Of course, what we are talking about here is only the A/F ratio that produces maximum power. This is not to say that better fuel economy might not be possible by a reduction in A/F ratio due to the fact that since we are making less overall power, we may not need as much fuel for cylinder cooling, and could find some savings there. Then again… we are talking about RACING, not grocery shopping, so lighten up a little and get out there and have fun!
There are always a lot of variables in engine tuning that we could continue to converse about until the cows come home, but the only thing left to answer in our three part series is whether or not we would need a different A/F ratio when the intake air temperatures get hotter or colder.
Tune in next time for an in depth description of how air temperatures affect air density, as well as how they affect the way our engine runs! See you there.
Ben Strader Said:
Hello again everyone!
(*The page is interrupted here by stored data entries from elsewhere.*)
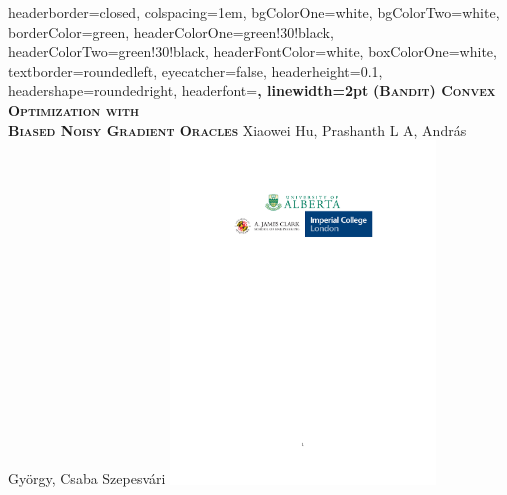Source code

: \documentclass[portrait,a0paper,fontscale=0.285]{baposter} %
\begin{document}
\begin{poster}
{
headerborder=closed, %
colspacing=1em, %
bgColorOne=white, %
bgColorTwo=white, %
borderColor=green, %
headerColorOne=green!30!black, %
headerColorTwo=green!30!black, %
headerFontColor=white, %
boxColorOne=white, %
textborder=roundedleft, %
eyecatcher=false, %
headerheight=0.1\textheight, %
headershape=roundedright, %
headerfont=\Large\bf\textsc, %
linewidth=2pt %
}
%
{}
{\bf\textsc{(Bandit) Convex Optimization with\\ Biased Noisy Gradient Oracles}\vspace{0.5em}} %
{ Xiaowei  Hu, Prashanth L A, Andr\'as Gy\"orgy, Csaba Szepesv\'ari } %
{
\includegraphics[width=19em]{logo.pdf}
} %




\end{poster}
\end{document}
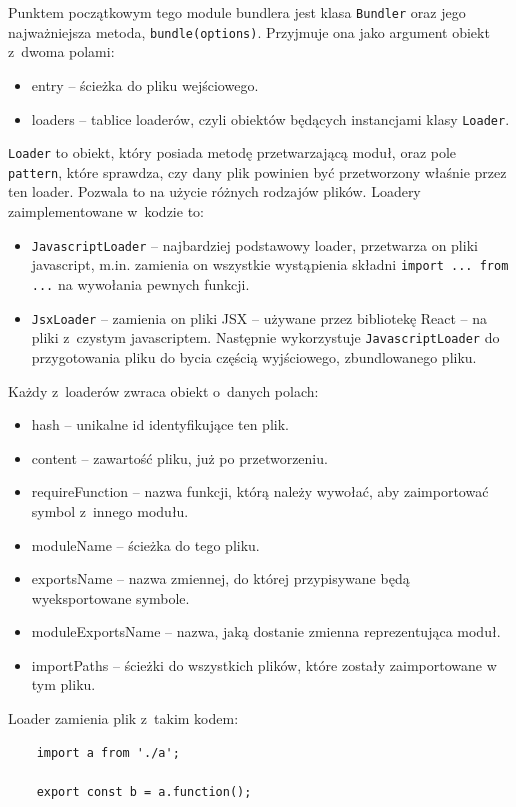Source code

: \documentclass{SGGW-thesis}
\begin{document}
Punktem początkowym tego module bundlera jest klasa \verb|Bundler| oraz jego najważniejsza metoda, \verb|bundle(options)|. Przyjmuje ona jako argument obiekt z~dwoma polami: 
\begin{itemize}
    \item entry -- ścieżka do pliku wejściowego.
    \item loaders -- tablice loaderów, czyli obiektów będących instancjami klasy \verb|Loader|.
\end{itemize}

\verb|Loader| to obiekt, który posiada metodę przetwarzającą moduł, oraz pole \verb|pattern|, które sprawdza, czy dany plik powinien być przetworzony właśnie przez ten loader. Pozwala to na użycie różnych rodzajów plików. Loadery zaimplementowane w~kodzie to:
\begin{itemize}
    \item \verb|JavascriptLoader| -- najbardziej podstawowy loader, przetwarza on pliki javascript, m.in. zamienia on wszystkie wystąpienia składni \verb|import ... from ...| na wywołania pewnych funkcji.
    \item \verb|JsxLoader| -- zamienia on pliki JSX -- używane przez bibliotekę React -- na pliki z~czystym javascriptem. Następnie wykorzystuje \verb|JavascriptLoader| do przygotowania pliku do bycia częścią wyjściowego, zbundlowanego pliku.
\end{itemize}

Każdy z~loaderów zwraca obiekt o~danych polach:
\begin{itemize}
    \item hash -- unikalne id identyfikujące ten plik.
    \item content -- zawartość pliku, już po przetworzeniu.
    \item requireFunction -- nazwa funkcji, którą należy wywołać, aby zaimportować symbol z~innego modułu.
    \item moduleName -- ścieżka do tego pliku.
    \item exportsName -- nazwa zmiennej, do której przypisywane będą wyeksportowane symbole.
    \item moduleExportsName -- nazwa, jaką dostanie zmienna reprezentująca moduł.
    \item importPaths -- ścieżki do wszystkich plików, które zostały zaimportowane w tym pliku.
\end{itemize}

Loader zamienia plik z~takim kodem:
\begin{verbatim}
    import a from './a';

    export const b = a.function();
\end{verbatim}
\end{document}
It’s time for the final installment of our three part series called “Air/Fuel Ratio Management For Racers”!
In our last issue, we discussed how the engine reacts if we tune it on a dyno or at a track in one location and then take the engine to a totally different altitude or location. We found a government study put out in the 1920’s shows that the same air to fuel ratio would be required of the engine at any reasonable altitude. The engine made less power overall due to the lack of air density, but the ratio of air to fuel did not need to be changed because of this. Knowing this, the only thing a racer needs to do is make sure to maintain the same air fuel ratio at the track that they found to work when they were on the dyno!
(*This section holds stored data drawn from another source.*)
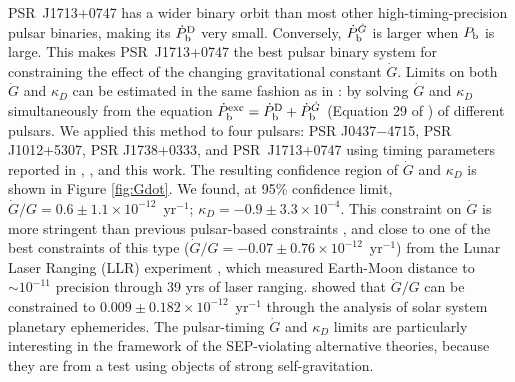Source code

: PSR~J1713+0747 has a wider binary orbit than most other
high-timing-precision pulsar binaries, making its $\dot{P}_{\rm b}^{\rm D}$
very small. Conversely, $\dot{P}_{\rm b}^{\dot{G}}$ is larger when $P_{\rm b}$
is large. This makes PSR~J1713+0747 the best pulsar binary system for constraining
the effect of the changing gravitational constant $\dot{G}$. Limits 
on both $\dot{G}$ and $\kappa_D$ can be estimated in the same fashion as in
\citet{lwj+09}: by solving $\dot{G}$ and $\kappa_D$ simultaneously 
from the equation $\dot{P}_{\rm b}^{\rm exc} = \dot{P}_{\rm b}^{\rm D} +
\dot{P}_{\rm b}^{\dot{G}}$ (Equation 29 of \citealt{lwj+09}) of different
pulsars. We applied this method to four pulsars: PSR J0437$-$4715, PSR J1012+5307, PSR
J1738+0333, and PSR~J1713+0747 using timing parameters reported in
\citet{lwj+09}, \citet{fwe+12}, and this work.
The resulting confidence region of $\dot{G}$ and $\kappa_D$ is shown in Figure
\ref{fig:Gdot}.
We found, at 95\% confidence limit, $\dot{G}/G =
0.6\pm1.1\times10^{-12}$~yr$^{-1}$; $\kappa_D=-0.9\pm3.3\times10^{-4}$. 
This constraint on $\dot{G}$ is more stringent than
previous pulsar-based constraints \citep{fwe+12},
and close to one of the best constraints of this type
($\dot{G}/G=-0.07\pm0.76\times10^{-12}$~yr$^{-1}$) from the Lunar Laser Ranging
(LLR)
experiment \citep{hmb10}, which measured Earth-Moon distance to $\sim10^{-11}$
precision through 39 yrs of laser ranging.
\citet{fle+14} showed that $\dot{G}/G$ can be constrained to 
$0.009\pm0.182\times10^{-12}$~yr$^{-1}$ through the analysis of solar system planetary ephemerides.
The pulsar-timing $\dot{G}$ and $\kappa_D$ limits are particularly interesting 
in the framework of the SEP-violating alternative theories, because they are from 
a test using objects of strong self-gravitation.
In this final article of the series, we wanted to ask the question: “What happens to my engine at various inlet air temperatures, and how does this affect my choice of air fuel ratios?”
Let’s take one last look at our favorite document, “NACA report 189” to see if we can find the answer!
PART III
When I find the right Air Fuel Ratio for maximum power, will that number change when I race at tracks with different temperatures?.
If you’ll remember back to the last article, we used a mathematical formula to calculate the mass of air that went something like this:
Mass = V*D
Where:
V = the CFM of air the engine was breathing,
and
D = the density, (or weight) of one cubic foot of air.
There are primarily two things that affect the density of air. One is the air pressure, and the other is the air temperature.
We can use the following formula to determine how much one cubic foot of air weighs:
Density = 2.7 P/T
Where:
P = PSI (absolute)
And
T = Temperature in degrees Rankine (Degrees F + 460)
If we use the standard temperatures and pressures at sea level, we will find that one cubic foot of air weighs around .076 Lbs.
Ex: 2.7 [14.7/(60 + 460)] = .076
Now, if we simply plug in different values for various altitudes or temperatures, we can find out how much change in air density we have and then add or subtract fuel from the engine accordingly to maintain the same air to fuel ratio.
Take a look:
Lets say we are up in the mountains, and the barometric pressure is down to around 12 psi absolute, (which is around 24.4 inches of mercury, or about 82 Kpa), and the outside temperatures are about 40 degrees F.
Using the above formula, we see that:
D = 2.7 P/T
D = 2.7 [12/(40 + 460)]
D = .0648 Lbs per cubic foot
So, .0648 / .076 = .85 or about 85% of the original air density at sea level!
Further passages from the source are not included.